### [Data shown]
<<<<

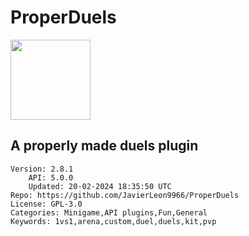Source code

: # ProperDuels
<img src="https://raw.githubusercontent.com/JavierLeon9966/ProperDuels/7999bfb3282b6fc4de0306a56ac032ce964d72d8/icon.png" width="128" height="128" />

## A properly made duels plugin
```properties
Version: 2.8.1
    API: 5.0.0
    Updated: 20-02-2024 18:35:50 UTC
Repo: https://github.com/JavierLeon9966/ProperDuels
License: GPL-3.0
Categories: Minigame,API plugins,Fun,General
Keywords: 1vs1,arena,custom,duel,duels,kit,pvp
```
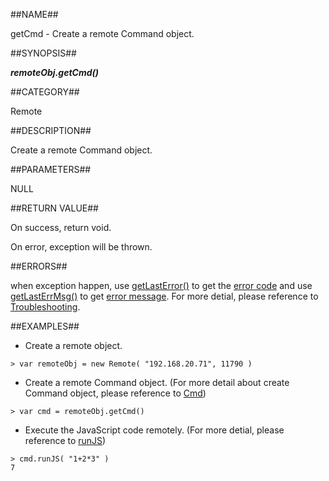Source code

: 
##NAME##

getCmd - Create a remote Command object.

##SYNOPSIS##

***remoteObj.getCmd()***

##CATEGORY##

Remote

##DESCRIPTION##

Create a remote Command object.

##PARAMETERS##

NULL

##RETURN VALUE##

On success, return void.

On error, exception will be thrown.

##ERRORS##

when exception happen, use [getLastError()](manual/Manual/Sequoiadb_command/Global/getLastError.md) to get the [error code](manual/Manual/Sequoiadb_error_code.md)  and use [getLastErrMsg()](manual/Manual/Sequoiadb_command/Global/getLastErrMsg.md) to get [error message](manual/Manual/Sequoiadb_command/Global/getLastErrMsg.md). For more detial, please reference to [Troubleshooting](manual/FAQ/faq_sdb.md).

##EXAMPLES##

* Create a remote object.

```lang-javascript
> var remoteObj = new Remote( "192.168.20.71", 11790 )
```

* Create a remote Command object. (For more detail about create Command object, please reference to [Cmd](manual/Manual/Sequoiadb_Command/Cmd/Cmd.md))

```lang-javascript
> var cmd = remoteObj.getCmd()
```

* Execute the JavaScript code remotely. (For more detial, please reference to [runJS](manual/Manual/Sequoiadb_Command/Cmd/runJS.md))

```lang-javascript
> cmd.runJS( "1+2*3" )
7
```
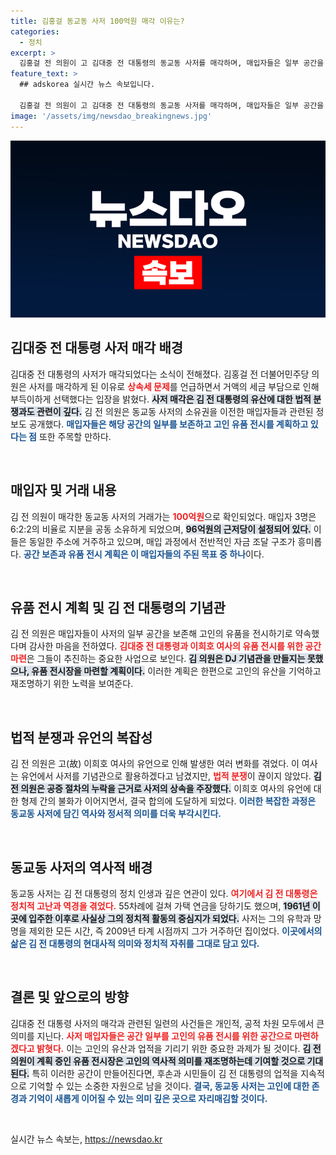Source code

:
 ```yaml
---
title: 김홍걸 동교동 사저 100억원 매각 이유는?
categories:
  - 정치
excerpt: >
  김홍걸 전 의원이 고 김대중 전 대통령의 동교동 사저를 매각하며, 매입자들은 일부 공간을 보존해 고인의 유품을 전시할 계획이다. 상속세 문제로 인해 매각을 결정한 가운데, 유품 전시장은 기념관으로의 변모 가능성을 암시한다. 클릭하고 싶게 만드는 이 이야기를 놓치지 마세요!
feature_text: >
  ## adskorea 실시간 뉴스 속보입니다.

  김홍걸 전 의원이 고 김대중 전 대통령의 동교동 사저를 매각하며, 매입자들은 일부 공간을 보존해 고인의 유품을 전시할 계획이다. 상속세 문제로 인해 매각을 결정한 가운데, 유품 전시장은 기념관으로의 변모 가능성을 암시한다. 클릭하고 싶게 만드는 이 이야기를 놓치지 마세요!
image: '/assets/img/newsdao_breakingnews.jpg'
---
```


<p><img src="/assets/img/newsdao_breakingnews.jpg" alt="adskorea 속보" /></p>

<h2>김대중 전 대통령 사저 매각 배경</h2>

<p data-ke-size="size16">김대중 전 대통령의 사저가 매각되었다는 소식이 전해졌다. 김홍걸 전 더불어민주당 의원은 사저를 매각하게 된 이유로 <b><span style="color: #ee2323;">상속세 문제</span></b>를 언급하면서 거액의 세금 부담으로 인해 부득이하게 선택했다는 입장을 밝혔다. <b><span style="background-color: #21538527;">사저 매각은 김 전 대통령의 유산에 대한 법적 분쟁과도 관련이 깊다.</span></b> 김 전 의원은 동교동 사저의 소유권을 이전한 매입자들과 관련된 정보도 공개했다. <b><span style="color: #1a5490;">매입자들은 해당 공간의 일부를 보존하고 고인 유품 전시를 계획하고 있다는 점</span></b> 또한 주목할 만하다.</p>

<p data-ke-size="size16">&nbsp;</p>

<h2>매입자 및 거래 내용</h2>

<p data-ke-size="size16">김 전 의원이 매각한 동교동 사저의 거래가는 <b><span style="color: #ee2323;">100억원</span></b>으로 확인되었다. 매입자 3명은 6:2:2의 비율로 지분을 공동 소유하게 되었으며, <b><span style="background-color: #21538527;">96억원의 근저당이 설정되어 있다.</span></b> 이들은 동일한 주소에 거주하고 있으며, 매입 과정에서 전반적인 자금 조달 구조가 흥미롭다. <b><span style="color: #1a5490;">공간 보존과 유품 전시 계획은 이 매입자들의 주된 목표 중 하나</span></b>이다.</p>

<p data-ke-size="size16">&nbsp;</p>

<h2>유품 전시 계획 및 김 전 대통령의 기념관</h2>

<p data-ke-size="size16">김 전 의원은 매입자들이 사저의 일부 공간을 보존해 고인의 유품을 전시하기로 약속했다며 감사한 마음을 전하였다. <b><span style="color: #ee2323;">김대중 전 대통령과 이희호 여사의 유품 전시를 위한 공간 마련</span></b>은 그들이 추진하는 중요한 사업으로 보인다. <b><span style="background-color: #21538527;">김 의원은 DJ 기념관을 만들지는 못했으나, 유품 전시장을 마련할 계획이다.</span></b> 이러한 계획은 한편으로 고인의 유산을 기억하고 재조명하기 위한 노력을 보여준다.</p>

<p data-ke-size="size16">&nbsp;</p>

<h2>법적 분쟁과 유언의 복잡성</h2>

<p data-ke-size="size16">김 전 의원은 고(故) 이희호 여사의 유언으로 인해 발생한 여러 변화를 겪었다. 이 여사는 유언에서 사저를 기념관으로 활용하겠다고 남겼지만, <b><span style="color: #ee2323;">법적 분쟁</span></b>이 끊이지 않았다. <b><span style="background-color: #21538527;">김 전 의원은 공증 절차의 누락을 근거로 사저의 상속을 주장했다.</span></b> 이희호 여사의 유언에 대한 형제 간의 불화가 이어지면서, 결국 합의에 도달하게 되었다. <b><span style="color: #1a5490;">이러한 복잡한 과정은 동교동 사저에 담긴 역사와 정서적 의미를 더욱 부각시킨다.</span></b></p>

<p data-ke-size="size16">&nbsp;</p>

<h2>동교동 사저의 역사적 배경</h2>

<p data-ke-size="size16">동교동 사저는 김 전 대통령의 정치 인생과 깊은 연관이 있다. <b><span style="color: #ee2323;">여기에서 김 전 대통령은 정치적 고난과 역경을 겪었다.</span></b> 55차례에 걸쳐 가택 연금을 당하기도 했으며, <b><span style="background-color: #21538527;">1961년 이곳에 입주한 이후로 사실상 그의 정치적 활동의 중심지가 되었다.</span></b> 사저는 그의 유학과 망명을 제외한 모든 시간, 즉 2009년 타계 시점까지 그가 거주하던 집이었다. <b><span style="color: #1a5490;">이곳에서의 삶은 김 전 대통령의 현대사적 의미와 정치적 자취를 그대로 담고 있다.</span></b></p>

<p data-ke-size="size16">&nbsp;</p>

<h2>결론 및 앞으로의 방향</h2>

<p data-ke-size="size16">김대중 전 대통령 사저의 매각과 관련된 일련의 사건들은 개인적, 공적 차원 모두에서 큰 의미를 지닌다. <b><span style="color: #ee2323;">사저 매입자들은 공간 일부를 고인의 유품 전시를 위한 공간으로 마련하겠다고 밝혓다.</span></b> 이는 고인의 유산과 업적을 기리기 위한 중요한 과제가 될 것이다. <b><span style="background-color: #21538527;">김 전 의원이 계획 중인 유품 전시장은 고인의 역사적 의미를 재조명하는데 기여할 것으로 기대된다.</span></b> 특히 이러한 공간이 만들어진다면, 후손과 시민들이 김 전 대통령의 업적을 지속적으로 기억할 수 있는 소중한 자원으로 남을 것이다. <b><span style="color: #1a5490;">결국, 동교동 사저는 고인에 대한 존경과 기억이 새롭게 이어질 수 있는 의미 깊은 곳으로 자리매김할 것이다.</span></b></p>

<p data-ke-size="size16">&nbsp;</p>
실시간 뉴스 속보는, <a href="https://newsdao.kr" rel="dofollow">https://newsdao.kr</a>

>>>>
<<<<

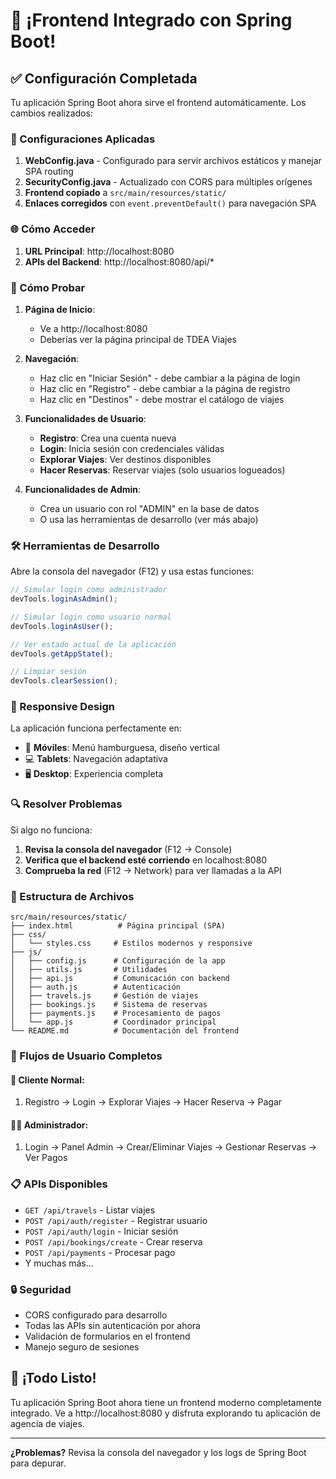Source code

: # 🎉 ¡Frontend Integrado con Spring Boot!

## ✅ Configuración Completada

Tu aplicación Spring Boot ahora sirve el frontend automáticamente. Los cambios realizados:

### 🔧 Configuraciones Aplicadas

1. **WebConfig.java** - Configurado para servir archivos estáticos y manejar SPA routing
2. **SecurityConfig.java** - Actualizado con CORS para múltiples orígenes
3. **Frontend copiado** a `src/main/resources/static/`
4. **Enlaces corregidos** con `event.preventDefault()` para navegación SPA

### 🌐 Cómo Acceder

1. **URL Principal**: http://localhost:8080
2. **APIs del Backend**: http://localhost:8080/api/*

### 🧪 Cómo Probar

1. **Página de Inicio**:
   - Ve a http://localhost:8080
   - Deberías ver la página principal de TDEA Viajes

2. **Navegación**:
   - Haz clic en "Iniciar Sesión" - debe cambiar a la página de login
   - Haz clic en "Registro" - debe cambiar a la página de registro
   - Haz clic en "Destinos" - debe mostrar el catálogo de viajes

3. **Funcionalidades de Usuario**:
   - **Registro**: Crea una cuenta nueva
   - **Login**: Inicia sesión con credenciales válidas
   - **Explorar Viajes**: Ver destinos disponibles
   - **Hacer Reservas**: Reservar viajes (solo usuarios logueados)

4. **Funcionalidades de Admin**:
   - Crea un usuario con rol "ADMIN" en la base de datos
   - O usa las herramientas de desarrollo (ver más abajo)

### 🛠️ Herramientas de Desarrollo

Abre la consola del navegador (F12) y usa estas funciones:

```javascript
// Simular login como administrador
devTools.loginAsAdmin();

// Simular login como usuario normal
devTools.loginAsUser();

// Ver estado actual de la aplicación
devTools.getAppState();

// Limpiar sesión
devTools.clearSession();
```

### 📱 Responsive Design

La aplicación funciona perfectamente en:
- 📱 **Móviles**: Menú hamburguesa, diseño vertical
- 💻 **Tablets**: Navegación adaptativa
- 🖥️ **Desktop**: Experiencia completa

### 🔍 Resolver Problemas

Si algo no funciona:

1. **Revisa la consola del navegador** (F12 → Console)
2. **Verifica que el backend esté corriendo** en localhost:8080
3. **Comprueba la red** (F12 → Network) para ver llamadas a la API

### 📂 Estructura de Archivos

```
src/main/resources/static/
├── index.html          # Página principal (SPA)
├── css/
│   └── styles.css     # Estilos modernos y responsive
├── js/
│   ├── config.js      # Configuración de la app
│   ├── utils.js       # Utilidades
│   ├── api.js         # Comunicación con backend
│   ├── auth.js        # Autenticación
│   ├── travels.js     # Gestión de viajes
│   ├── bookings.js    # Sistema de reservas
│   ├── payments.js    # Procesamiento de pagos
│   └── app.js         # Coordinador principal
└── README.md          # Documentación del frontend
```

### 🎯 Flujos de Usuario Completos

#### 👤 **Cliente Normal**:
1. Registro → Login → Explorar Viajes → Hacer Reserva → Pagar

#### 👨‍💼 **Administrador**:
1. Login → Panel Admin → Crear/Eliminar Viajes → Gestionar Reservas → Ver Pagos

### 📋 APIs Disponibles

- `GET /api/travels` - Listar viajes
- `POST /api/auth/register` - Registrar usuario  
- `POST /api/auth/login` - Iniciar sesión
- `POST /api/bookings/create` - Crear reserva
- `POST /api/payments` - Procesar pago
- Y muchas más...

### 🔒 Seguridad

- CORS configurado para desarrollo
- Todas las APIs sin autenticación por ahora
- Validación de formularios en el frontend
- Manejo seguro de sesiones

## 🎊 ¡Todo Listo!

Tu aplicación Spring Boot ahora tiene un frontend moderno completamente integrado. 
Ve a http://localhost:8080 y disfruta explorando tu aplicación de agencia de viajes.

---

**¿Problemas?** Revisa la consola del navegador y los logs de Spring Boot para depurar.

>>>>

In the records above, locate the lines holding the word "localhost". Copy each of them.

### [Written reply]
1. **URL Principal**: http://localhost:8080
2. **APIs del Backend**: http://localhost:8080/api/*
   - Ve a http://localhost:8080
2. **Verifica que el backend esté corriendo** en localhost:8080
Ve a http://localhost:8080 y disfruta explorando tu aplicación de agencia de viajes.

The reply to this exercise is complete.